| WHAT TO PRODUCE |
Please transcribe the data below in full, word for word, without the images.
--- DATA ---
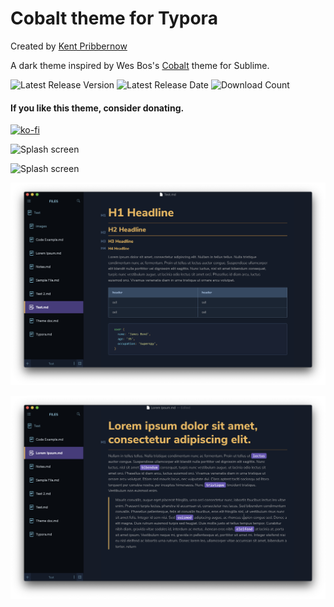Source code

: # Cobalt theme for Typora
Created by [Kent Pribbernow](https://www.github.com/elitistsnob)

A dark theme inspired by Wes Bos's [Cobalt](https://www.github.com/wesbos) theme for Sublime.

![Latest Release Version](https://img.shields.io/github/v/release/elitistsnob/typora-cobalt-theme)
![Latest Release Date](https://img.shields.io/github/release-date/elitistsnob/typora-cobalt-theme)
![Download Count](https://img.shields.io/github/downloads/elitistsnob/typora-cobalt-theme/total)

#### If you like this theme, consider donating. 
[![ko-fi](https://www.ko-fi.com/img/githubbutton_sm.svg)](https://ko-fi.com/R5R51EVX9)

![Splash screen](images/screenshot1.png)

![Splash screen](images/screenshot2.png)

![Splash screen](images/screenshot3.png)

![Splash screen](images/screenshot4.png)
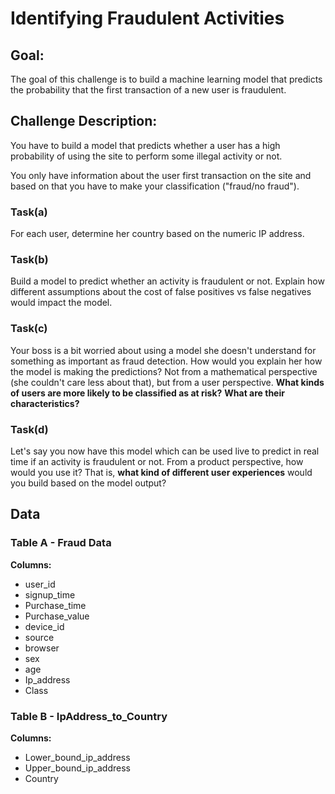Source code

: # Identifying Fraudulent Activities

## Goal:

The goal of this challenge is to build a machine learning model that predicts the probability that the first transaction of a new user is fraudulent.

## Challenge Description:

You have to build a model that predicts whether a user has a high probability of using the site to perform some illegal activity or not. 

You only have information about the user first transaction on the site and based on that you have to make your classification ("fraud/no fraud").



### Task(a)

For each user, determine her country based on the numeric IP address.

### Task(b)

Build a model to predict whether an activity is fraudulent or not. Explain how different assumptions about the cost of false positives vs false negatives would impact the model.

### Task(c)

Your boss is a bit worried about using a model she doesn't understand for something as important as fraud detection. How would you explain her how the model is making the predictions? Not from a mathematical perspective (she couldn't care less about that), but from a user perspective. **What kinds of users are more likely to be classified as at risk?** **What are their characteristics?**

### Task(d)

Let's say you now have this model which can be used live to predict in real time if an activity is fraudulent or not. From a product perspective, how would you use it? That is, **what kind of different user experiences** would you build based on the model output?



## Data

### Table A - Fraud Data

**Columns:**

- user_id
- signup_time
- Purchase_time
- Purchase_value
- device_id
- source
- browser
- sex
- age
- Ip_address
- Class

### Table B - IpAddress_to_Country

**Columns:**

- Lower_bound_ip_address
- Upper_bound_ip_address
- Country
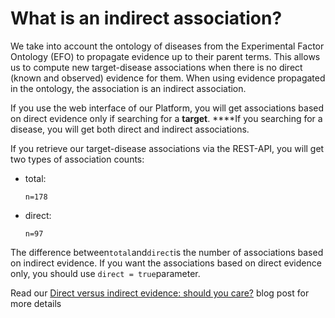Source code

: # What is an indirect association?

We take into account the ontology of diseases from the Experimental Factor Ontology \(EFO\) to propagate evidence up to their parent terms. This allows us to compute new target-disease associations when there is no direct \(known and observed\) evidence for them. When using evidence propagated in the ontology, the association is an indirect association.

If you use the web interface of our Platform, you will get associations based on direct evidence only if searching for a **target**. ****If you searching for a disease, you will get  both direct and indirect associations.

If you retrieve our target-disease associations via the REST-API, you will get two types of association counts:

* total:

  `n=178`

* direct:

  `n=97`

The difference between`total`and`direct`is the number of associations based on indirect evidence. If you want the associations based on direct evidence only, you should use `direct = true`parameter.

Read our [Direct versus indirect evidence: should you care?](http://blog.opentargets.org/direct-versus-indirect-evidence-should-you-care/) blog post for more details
---
| RESPONSE AREA |
Source code

: # Cobalt theme for Typora
Created by [Kent Pribbernow](https://www.github.com/elitistsnob)

A dark theme inspired by Wes Bos's [Cobalt](https://www.github.com/wesbos) theme for Sublime.

![Latest Release Version](https://img.shields.io/github/v/release/elitistsnob/typora-cobalt-theme)
![Latest Release Date](https://img.shields.io/github/release-date/elitistsnob/typora-cobalt-theme)
![Download Count](https://img.shields.io/github/downloads/elitistsnob/typora-cobalt-theme/total)

#### If you like this theme, consider donating. 
[![ko-fi](https://www.ko-fi.com/img/githubbutton_sm.svg)](https://ko-fi.com/R5R51EVX9)

![Splash screen](images/screenshot1.png)

![Splash screen](images/screenshot2.png)

![Splash screen](images/screenshot3.png)

![Splash screen](images/screenshot4.png)
Source code

: # Identifying Fraudulent Activities

## Goal:

The goal of this challenge is to build a machine learning model that predicts the probability that the first transaction of a new user is fraudulent.

## Challenge Description:

You have to build a model that predicts whether a user has a high probability of using the site to perform some illegal activity or not. 

You only have information about the user first transaction on the site and based on that you have to make your classification ("fraud/no fraud").



### Task(a)

For each user, determine her country based on the numeric IP address.

### Task(b)

Build a model to predict whether an activity is fraudulent or not. Explain how different assumptions about the cost of false positives vs false negatives would impact the model.

### Task(c)

Your boss is a bit worried about using a model she doesn't understand for something as important as fraud detection. How would you explain her how the model is making the predictions? Not from a mathematical perspective (she couldn't care less about that), but from a user perspective. **What kinds of users are more likely to be classified as at risk?** **What are their characteristics?**

### Task(d)

Let's say you now have this model which can be used live to predict in real time if an activity is fraudulent or not. From a product perspective, how would you use it? That is, **what kind of different user experiences** would you build based on the model output?



## Data

### Table A - Fraud Data

**Columns:**

- user_id
- signup_time
- Purchase_time
- Purchase_value
- device_id
- source
- browser
- sex
- age
- Ip_address
- Class

### Table B - IpAddress_to_Country

**Columns:**

- Lower_bound_ip_address
- Upper_bound_ip_address
- Country
Source code

: # What is an indirect association?

We take into account the ontology of diseases from the Experimental Factor Ontology \(EFO\) to propagate evidence up to their parent terms. This allows us to compute new target-disease associations when there is no direct \(known and observed\) evidence for them. When using evidence propagated in the ontology, the association is an indirect association.

If you use the web interface of our Platform, you will get associations based on direct evidence only if searching for a **target**. ****If you searching for a disease, you will get  both direct and indirect associations.

If you retrieve our target-disease associations via the REST-API, you will get two types of association counts:

* total:

  `n=178`

* direct:

  `n=97`

The difference between`total`and`direct`is the number of associations based on indirect evidence. If you want the associations based on direct evidence only, you should use `direct = true`parameter.

Read our [Direct versus indirect evidence: should you care?](http://blog.opentargets.org/direct-versus-indirect-evidence-should-you-care/) blog post for more details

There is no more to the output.